Да и кому в Москве не зажимали рты
Обеды, ужины и танцы?
говорит Чацкий. Только напрасно сваливает он это исключительно на голову Москвы.
Таков, Фелица, я развратен,
Но на меня весь свет похож,
сказал Державин, которого взгляд на свет и на людей был беспристрастнее и рассудительнее взгляда Чацкого. Как бы то ни было. Позняков самодовольно угощал Москву в своих покоях и важно на маскарадах своих расхаживал, наряженный не то персианином, не то китайцем. Нет сомнения, что о нем говорится в « Горе от ума»:
На лбу написано: театр и маскарад.
Не забыл Грибоедов и бородача, который во время бала в тени померанцевых деревьев щелкал соловьем:
Певец зимой погоды летней.
Все это очень забавно, но что же тут худого?

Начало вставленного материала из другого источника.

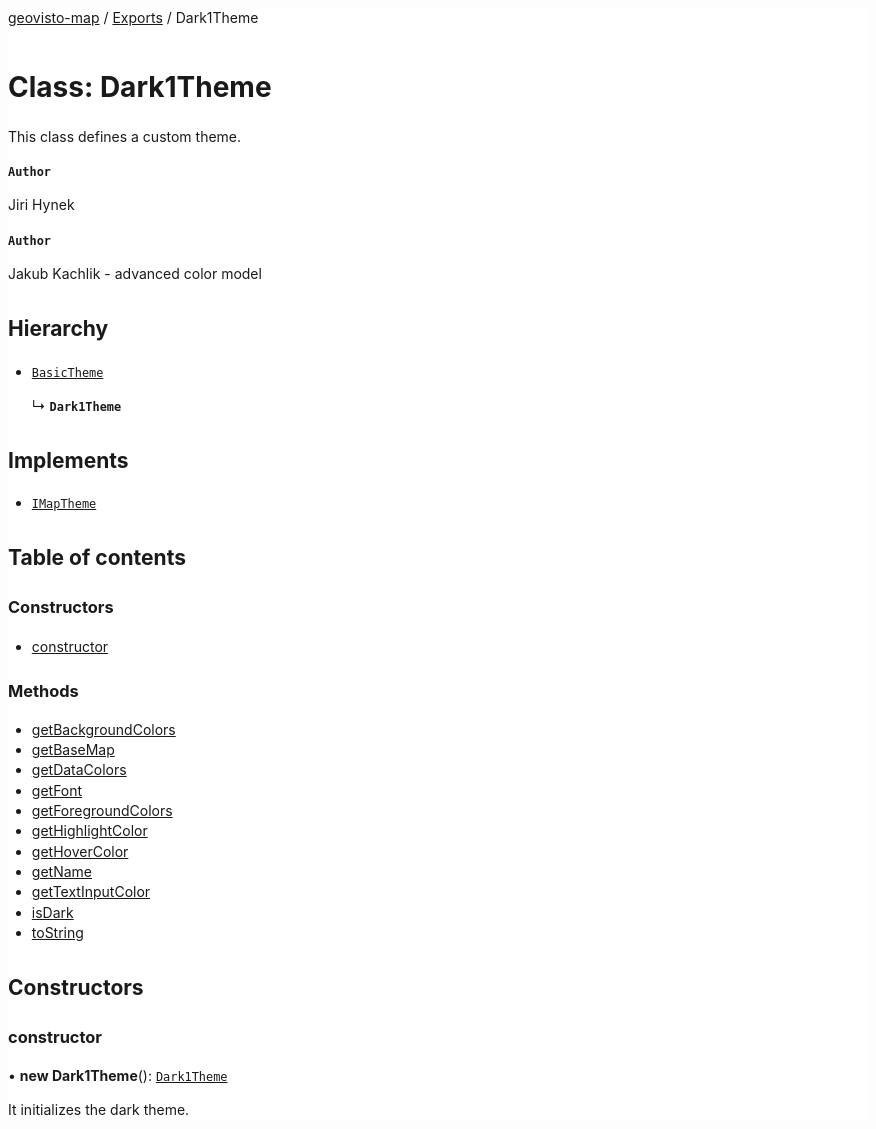[geovisto-map](../README.md) / [Exports](../modules.md) / Dark1Theme

# Class: Dark1Theme

This class defines a custom theme.

**`Author`**

Jiri Hynek

**`Author`**

Jakub Kachlik - advanced color model

## Hierarchy

- [`BasicTheme`](BasicTheme.md)

  ↳ **`Dark1Theme`**

## Implements

- [`IMapTheme`](../interfaces/IMapTheme.md)

## Table of contents

### Constructors

- [constructor](Dark1Theme.md#constructor)

### Methods

- [getBackgroundColors](Dark1Theme.md#getbackgroundcolors)
- [getBaseMap](Dark1Theme.md#getbasemap)
- [getDataColors](Dark1Theme.md#getdatacolors)
- [getFont](Dark1Theme.md#getfont)
- [getForegroundColors](Dark1Theme.md#getforegroundcolors)
- [getHighlightColor](Dark1Theme.md#gethighlightcolor)
- [getHoverColor](Dark1Theme.md#gethovercolor)
- [getName](Dark1Theme.md#getname)
- [getTextInputColor](Dark1Theme.md#gettextinputcolor)
- [isDark](Dark1Theme.md#isdark)
- [toString](Dark1Theme.md#tostring)

## Constructors

### constructor

• **new Dark1Theme**(): [`Dark1Theme`](Dark1Theme.md)

It initializes the dark theme.

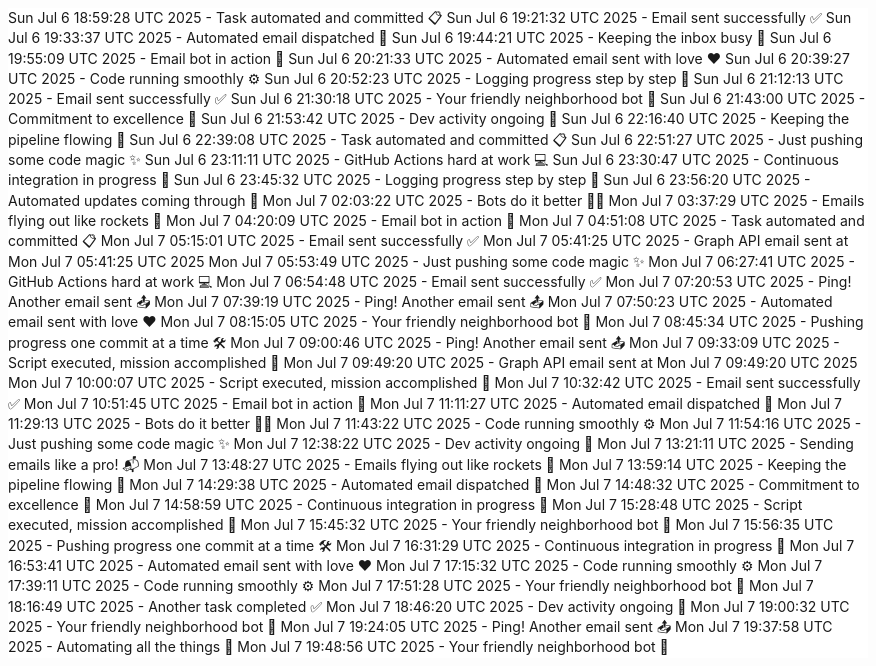 Sun Jul  6 18:59:28 UTC 2025 - Task automated and committed 📋
Sun Jul  6 19:21:32 UTC 2025 - Email sent successfully ✅
Sun Jul  6 19:33:37 UTC 2025 - Automated email dispatched 📧
Sun Jul  6 19:44:21 UTC 2025 - Keeping the inbox busy 📨
Sun Jul  6 19:55:09 UTC 2025 - Email bot in action 🤖
Sun Jul  6 20:21:33 UTC 2025 - Automated email sent with love ❤️
Sun Jul  6 20:39:27 UTC 2025 - Code running smoothly ⚙️
Sun Jul  6 20:52:23 UTC 2025 - Logging progress step by step 📝
Sun Jul  6 21:12:13 UTC 2025 - Email sent successfully ✅
Sun Jul  6 21:30:18 UTC 2025 - Your friendly neighborhood bot 🤝
Sun Jul  6 21:43:00 UTC 2025 - Commitment to excellence 💪
Sun Jul  6 21:53:42 UTC 2025 - Dev activity ongoing 🚀
Sun Jul  6 22:16:40 UTC 2025 - Keeping the pipeline flowing 🌊
Sun Jul  6 22:39:08 UTC 2025 - Task automated and committed 📋
Sun Jul  6 22:51:27 UTC 2025 - Just pushing some code magic ✨
Sun Jul  6 23:11:11 UTC 2025 - GitHub Actions hard at work 💻
Sun Jul  6 23:30:47 UTC 2025 - Continuous integration in progress 🔄
Sun Jul  6 23:45:32 UTC 2025 - Logging progress step by step 📝
Sun Jul  6 23:56:20 UTC 2025 - Automated updates coming through 🔔
Mon Jul  7 02:03:22 UTC 2025 - Bots do it better 🤖🔥
Mon Jul  7 03:37:29 UTC 2025 - Emails flying out like rockets 🚀
Mon Jul  7 04:20:09 UTC 2025 - Email bot in action 🤖
Mon Jul  7 04:51:08 UTC 2025 - Task automated and committed 📋
Mon Jul  7 05:15:01 UTC 2025 - Email sent successfully ✅
Mon Jul  7 05:41:25 UTC 2025 - Graph API email sent at Mon Jul  7 05:41:25 UTC 2025
Mon Jul  7 05:53:49 UTC 2025 - Just pushing some code magic ✨
Mon Jul  7 06:27:41 UTC 2025 - GitHub Actions hard at work 💻
Mon Jul  7 06:54:48 UTC 2025 - Email sent successfully ✅
Mon Jul  7 07:20:53 UTC 2025 - Ping! Another email sent 📤
Mon Jul  7 07:39:19 UTC 2025 - Ping! Another email sent 📤
Mon Jul  7 07:50:23 UTC 2025 - Automated email sent with love ❤️
Mon Jul  7 08:15:05 UTC 2025 - Your friendly neighborhood bot 🤝
Mon Jul  7 08:45:34 UTC 2025 - Pushing progress one commit at a time 🛠️
Mon Jul  7 09:00:46 UTC 2025 - Ping! Another email sent 📤
Mon Jul  7 09:33:09 UTC 2025 - Script executed, mission accomplished 🎯
Mon Jul  7 09:49:20 UTC 2025 - Graph API email sent at Mon Jul  7 09:49:20 UTC 2025
Mon Jul  7 10:00:07 UTC 2025 - Script executed, mission accomplished 🎯
Mon Jul  7 10:32:42 UTC 2025 - Email sent successfully ✅
Mon Jul  7 10:51:45 UTC 2025 - Email bot in action 🤖
Mon Jul  7 11:11:27 UTC 2025 - Automated email dispatched 📧
Mon Jul  7 11:29:13 UTC 2025 - Bots do it better 🤖🔥
Mon Jul  7 11:43:22 UTC 2025 - Code running smoothly ⚙️
Mon Jul  7 11:54:16 UTC 2025 - Just pushing some code magic ✨
Mon Jul  7 12:38:22 UTC 2025 - Dev activity ongoing 🚀
Mon Jul  7 13:21:11 UTC 2025 - Sending emails like a pro! 📬
Mon Jul  7 13:48:27 UTC 2025 - Emails flying out like rockets 🚀
Mon Jul  7 13:59:14 UTC 2025 - Keeping the pipeline flowing 🌊
Mon Jul  7 14:29:38 UTC 2025 - Automated email dispatched 📧
Mon Jul  7 14:48:32 UTC 2025 - Commitment to excellence 💪
Mon Jul  7 14:58:59 UTC 2025 - Continuous integration in progress 🔄
Mon Jul  7 15:28:48 UTC 2025 - Script executed, mission accomplished 🎯
Mon Jul  7 15:45:32 UTC 2025 - Your friendly neighborhood bot 🤝
Mon Jul  7 15:56:35 UTC 2025 - Pushing progress one commit at a time 🛠️
Mon Jul  7 16:31:29 UTC 2025 - Continuous integration in progress 🔄
Mon Jul  7 16:53:41 UTC 2025 - Automated email sent with love ❤️
Mon Jul  7 17:15:32 UTC 2025 - Code running smoothly ⚙️
Mon Jul  7 17:39:11 UTC 2025 - Code running smoothly ⚙️
Mon Jul  7 17:51:28 UTC 2025 - Your friendly neighborhood bot 🤝
Mon Jul  7 18:16:49 UTC 2025 - Another task completed ✅
Mon Jul  7 18:46:20 UTC 2025 - Dev activity ongoing 🚀
Mon Jul  7 19:00:32 UTC 2025 - Your friendly neighborhood bot 🤝
Mon Jul  7 19:24:05 UTC 2025 - Ping! Another email sent 📤
Mon Jul  7 19:37:58 UTC 2025 - Automating all the things 🤖
Mon Jul  7 19:48:56 UTC 2025 - Your friendly neighborhood bot 🤝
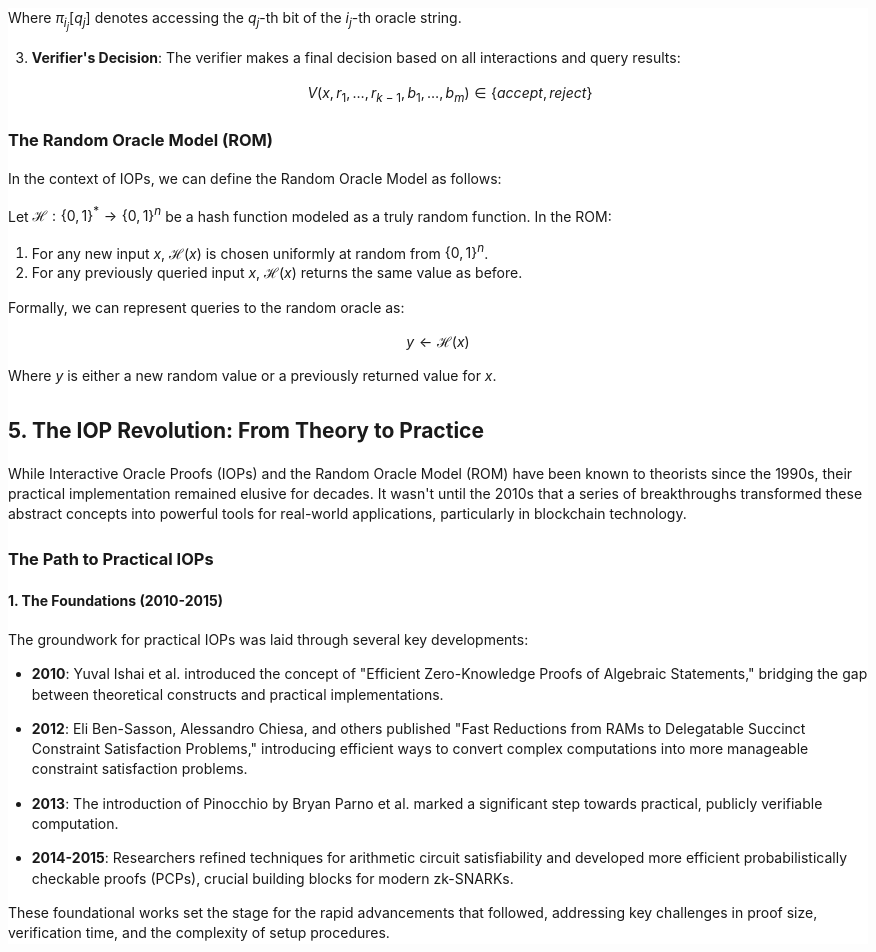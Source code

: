    Where $\pi_{i_j}[q_j]$ denotes accessing the $q_j$-th bit of the $i_j$-th oracle string.

3. **Verifier's Decision**:
   The verifier makes a final decision based on all interactions and query results:

   $$
   V(x, r_1, \ldots, r_{k-1}, b_1, \ldots, b_m) \in \{accept, reject\}
   $$

### The Random Oracle Model (ROM)

In the context of IOPs, we can define the Random Oracle Model as follows:

Let $\mathcal{H}: \{0,1\}^* \rightarrow \{0,1\}^n$ be a hash function modeled as a truly random function. In the ROM:

1. For any new input $x$, $\mathcal{H}(x)$ is chosen uniformly at random from $\{0,1\}^n$.
2. For any previously queried input $x$, $\mathcal{H}(x)$ returns the same value as before.

Formally, we can represent queries to the random oracle as:

$$
y \leftarrow \mathcal{H}(x)
$$

Where $y$ is either a new random value or a previously returned value for $x$.

## 5. The IOP Revolution: From Theory to Practice

While Interactive Oracle Proofs (IOPs) and the Random Oracle Model (ROM) have been known to theorists since the 1990s, their practical implementation remained elusive for decades. It wasn't until the 2010s that a series of breakthroughs transformed these abstract concepts into powerful tools for real-world applications, particularly in blockchain technology.

### The Path to Practical IOPs

#### 1. The Foundations (2010-2015)

The groundwork for practical IOPs was laid through several key developments:

- **2010**: Yuval Ishai et al. introduced the concept of "Efficient Zero-Knowledge Proofs of Algebraic Statements," bridging the gap between theoretical constructs and practical implementations.

- **2012**: Eli Ben-Sasson, Alessandro Chiesa, and others published "Fast Reductions from RAMs to Delegatable Succinct Constraint Satisfaction Problems," introducing efficient ways to convert complex computations into more manageable constraint satisfaction problems.

- **2013**: The introduction of Pinocchio by Bryan Parno et al. marked a significant step towards practical, publicly verifiable computation.

- **2014-2015**: Researchers refined techniques for arithmetic circuit satisfiability and developed more efficient probabilistically checkable proofs (PCPs), crucial building blocks for modern zk-SNARKs.

These foundational works set the stage for the rapid advancements that followed, addressing key challenges in proof size, verification time, and the complexity of setup procedures.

Если кому Бог даровал способность свистать и щелкать соловьем, почему же ему не пользоваться этим даром, как певцу голосом своим, скрипачу смычком? Но вот что ускользнуло от эпиграммы и злоречия Чацкого, а в этом есть высоко комическая черта. К московскому хлебосолу и увеселителю добровольно прикомандировал себя некто г-н Лунин (не из фамилии известных Луниных). Он был при нем вроде гофмаршала или камергера: хозяйничал при дворе его, приглашал на празднества и пр. В Москву ожидали турецкого или персидского посла. Разумеется, Позняков не мог пропустить эту верную оказию и занялся приготовлениями к великолепному празднику в честь именитого восточного гостя. К сожалению, смерть застала его в приготовлениях к этой .тысяче и одной ночи. Посол приезжает в Москву, и Лунин к нему является. Он докладывает о предполагаемом празднике и о том, что Позняков извиняется перед послом: за приключившеюся смертью его праздник состояться не может.